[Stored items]

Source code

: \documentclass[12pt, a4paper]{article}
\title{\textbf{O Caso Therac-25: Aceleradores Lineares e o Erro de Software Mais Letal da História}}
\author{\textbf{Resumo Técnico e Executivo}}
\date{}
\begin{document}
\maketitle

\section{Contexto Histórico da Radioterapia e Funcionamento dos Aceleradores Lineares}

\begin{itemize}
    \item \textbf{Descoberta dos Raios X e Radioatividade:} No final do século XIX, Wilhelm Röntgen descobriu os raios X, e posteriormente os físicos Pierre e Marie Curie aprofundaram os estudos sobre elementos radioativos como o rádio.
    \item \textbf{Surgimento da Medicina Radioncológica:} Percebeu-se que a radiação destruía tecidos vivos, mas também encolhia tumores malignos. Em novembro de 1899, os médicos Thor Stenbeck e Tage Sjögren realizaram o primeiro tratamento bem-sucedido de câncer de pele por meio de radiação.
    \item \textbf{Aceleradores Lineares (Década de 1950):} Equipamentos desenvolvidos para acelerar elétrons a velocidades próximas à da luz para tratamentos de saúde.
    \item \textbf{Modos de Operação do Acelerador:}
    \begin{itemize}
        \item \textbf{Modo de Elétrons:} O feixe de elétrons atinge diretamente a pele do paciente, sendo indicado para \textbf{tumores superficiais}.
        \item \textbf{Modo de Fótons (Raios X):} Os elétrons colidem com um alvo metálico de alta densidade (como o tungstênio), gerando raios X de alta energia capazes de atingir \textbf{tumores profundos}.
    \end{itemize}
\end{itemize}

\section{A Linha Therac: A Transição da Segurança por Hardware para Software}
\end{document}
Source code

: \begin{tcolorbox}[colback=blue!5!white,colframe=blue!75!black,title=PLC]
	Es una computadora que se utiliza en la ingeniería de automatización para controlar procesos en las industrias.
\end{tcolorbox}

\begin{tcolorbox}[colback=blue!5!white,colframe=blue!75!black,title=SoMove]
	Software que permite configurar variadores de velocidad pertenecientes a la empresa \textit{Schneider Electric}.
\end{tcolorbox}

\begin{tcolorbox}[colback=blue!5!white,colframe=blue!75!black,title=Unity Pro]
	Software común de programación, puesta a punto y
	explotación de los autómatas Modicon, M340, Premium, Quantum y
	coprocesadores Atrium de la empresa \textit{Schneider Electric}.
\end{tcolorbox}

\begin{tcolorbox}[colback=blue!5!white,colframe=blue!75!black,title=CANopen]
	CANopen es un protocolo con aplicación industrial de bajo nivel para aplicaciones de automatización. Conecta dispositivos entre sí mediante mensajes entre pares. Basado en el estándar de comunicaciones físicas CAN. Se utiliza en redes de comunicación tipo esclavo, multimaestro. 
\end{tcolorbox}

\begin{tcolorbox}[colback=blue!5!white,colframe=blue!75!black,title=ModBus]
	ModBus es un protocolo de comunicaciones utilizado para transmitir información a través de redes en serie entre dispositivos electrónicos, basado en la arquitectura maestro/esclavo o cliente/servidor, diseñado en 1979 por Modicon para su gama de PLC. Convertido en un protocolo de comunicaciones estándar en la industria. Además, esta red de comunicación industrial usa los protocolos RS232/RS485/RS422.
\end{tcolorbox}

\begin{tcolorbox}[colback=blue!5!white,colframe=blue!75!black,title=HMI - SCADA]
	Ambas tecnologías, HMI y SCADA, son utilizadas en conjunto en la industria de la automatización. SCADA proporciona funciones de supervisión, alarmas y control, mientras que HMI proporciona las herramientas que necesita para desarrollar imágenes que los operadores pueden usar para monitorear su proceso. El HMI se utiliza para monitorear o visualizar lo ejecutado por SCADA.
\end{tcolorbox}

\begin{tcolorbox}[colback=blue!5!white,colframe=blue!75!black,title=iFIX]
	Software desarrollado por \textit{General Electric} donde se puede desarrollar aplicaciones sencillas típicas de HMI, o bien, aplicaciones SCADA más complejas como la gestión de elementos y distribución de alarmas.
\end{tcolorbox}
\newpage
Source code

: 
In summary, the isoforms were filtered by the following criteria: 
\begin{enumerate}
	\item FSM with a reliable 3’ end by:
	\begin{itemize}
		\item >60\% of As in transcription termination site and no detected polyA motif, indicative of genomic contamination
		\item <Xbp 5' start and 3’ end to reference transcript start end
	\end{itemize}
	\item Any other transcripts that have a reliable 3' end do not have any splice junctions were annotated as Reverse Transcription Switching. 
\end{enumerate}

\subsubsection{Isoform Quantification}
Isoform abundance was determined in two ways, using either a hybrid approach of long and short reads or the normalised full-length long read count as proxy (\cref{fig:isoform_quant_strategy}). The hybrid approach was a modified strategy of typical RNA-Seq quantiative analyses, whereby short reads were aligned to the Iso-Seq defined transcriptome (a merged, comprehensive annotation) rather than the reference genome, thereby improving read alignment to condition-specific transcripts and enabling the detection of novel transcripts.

# Requirement
The records above should be printed in full, exactly as they appear.

# Response below
Source code

: \documentclass[12pt, a4paper]{article}
\title{\textbf{O Caso Therac-25: Aceleradores Lineares e o Erro de Software Mais Letal da História}}
\author{\textbf{Resumo Técnico e Executivo}}
\date{}
\begin{document}
\maketitle

\section{Contexto Histórico da Radioterapia e Funcionamento dos Aceleradores Lineares}

\begin{itemize}
    \item \textbf{Descoberta dos Raios X e Radioatividade:} No final do século XIX, Wilhelm Röntgen descobriu os raios X, e posteriormente os físicos Pierre e Marie Curie aprofundaram os estudos sobre elementos radioativos como o rádio.
    \item \textbf{Surgimento da Medicina Radioncológica:} Percebeu-se que a radiação destruía tecidos vivos, mas também encolhia tumores malignos. Em novembro de 1899, os médicos Thor Stenbeck e Tage Sjögren realizaram o primeiro tratamento bem-sucedido de câncer de pele por meio de radiação.
    \item \textbf{Aceleradores Lineares (Década de 1950):} Equipamentos desenvolvidos para acelerar elétrons a velocidades próximas à da luz para tratamentos de saúde.
    \item \textbf{Modos de Operação do Acelerador:}
    \begin{itemize}
        \item \textbf{Modo de Elétrons:} O feixe de elétrons atinge diretamente a pele do paciente, sendo indicado para \textbf{tumores superficiais}.
        \item \textbf{Modo de Fótons (Raios X):} Os elétrons colidem com um alvo metálico de alta densidade (como o tungstênio), gerando raios X de alta energia capazes de atingir \textbf{tumores profundos}.
    \end{itemize}
\end{itemize}

\section{A Linha Therac: A Transição da Segurança por Hardware para Software}
\end{document}
Source code

: \begin{tcolorbox}[colback=blue!5!white,colframe=blue!75!black,title=PLC]
	Es una computadora que se utiliza en la ingeniería de automatización para controlar procesos en las industrias.
\end{tcolorbox}

\begin{tcolorbox}[colback=blue!5!white,colframe=blue!75!black,title=SoMove]
	Software que permite configurar variadores de velocidad pertenecientes a la empresa \textit{Schneider Electric}.
\end{tcolorbox}

\begin{tcolorbox}[colback=blue!5!white,colframe=blue!75!black,title=Unity Pro]
	Software común de programación, puesta a punto y
	explotación de los autómatas Modicon, M340, Premium, Quantum y
	coprocesadores Atrium de la empresa \textit{Schneider Electric}.
\end{tcolorbox}

\begin{tcolorbox}[colback=blue!5!white,colframe=blue!75!black,title=CANopen]
	CANopen es un protocolo con aplicación industrial de bajo nivel para aplicaciones de automatización. Conecta dispositivos entre sí mediante mensajes entre pares. Basado en el estándar de comunicaciones físicas CAN. Se utiliza en redes de comunicación tipo esclavo, multimaestro. 
\end{tcolorbox}

\begin{tcolorbox}[colback=blue!5!white,colframe=blue!75!black,title=ModBus]
	ModBus es un protocolo de comunicaciones utilizado para transmitir información a través de redes en serie entre dispositivos electrónicos, basado en la arquitectura maestro/esclavo o cliente/servidor, diseñado en 1979 por Modicon para su gama de PLC. Convertido en un protocolo de comunicaciones estándar en la industria. Además, esta red de comunicación industrial usa los protocolos RS232/RS485/RS422.
\end{tcolorbox}

\begin{tcolorbox}[colback=blue!5!white,colframe=blue!75!black,title=HMI - SCADA]
	Ambas tecnologías, HMI y SCADA, son utilizadas en conjunto en la industria de la automatización. SCADA proporciona funciones de supervisión, alarmas y control, mientras que HMI proporciona las herramientas que necesita para desarrollar imágenes que los operadores pueden usar para monitorear su proceso. El HMI se utiliza para monitorear o visualizar lo ejecutado por SCADA.
\end{tcolorbox}

\begin{tcolorbox}[colback=blue!5!white,colframe=blue!75!black,title=iFIX]
	Software desarrollado por \textit{General Electric} donde se puede desarrollar aplicaciones sencillas típicas de HMI, o bien, aplicaciones SCADA más complejas como la gestión de elementos y distribución de alarmas.
\end{tcolorbox}
\newpage
Source code

: 
In summary, the isoforms were filtered by the following criteria: 
\begin{enumerate}
	\item FSM with a reliable 3’ end by:
	\begin{itemize}
		\item >60\% of As in transcription termination site and no detected polyA motif, indicative of genomic contamination
		\item <Xbp 5' start and 3’ end to reference transcript start end
	\end{itemize}
	\item Any other transcripts that have a reliable 3' end do not have any splice junctions were annotated as Reverse Transcription Switching. 
\end{enumerate}

\subsubsection{Isoform Quantification}
Isoform abundance was determined in two ways, using either a hybrid approach of long and short reads or the normalised full-length long read count as proxy (\cref{fig:isoform_quant_strategy}). The hybrid approach was a modified strategy of typical RNA-Seq quantiative analyses, whereby short reads were aligned to the Iso-Seq defined transcriptome (a merged, comprehensive annotation) rather than the reference genome, thereby improving read alignment to condition-specific transcripts and enabling the detection of novel transcripts.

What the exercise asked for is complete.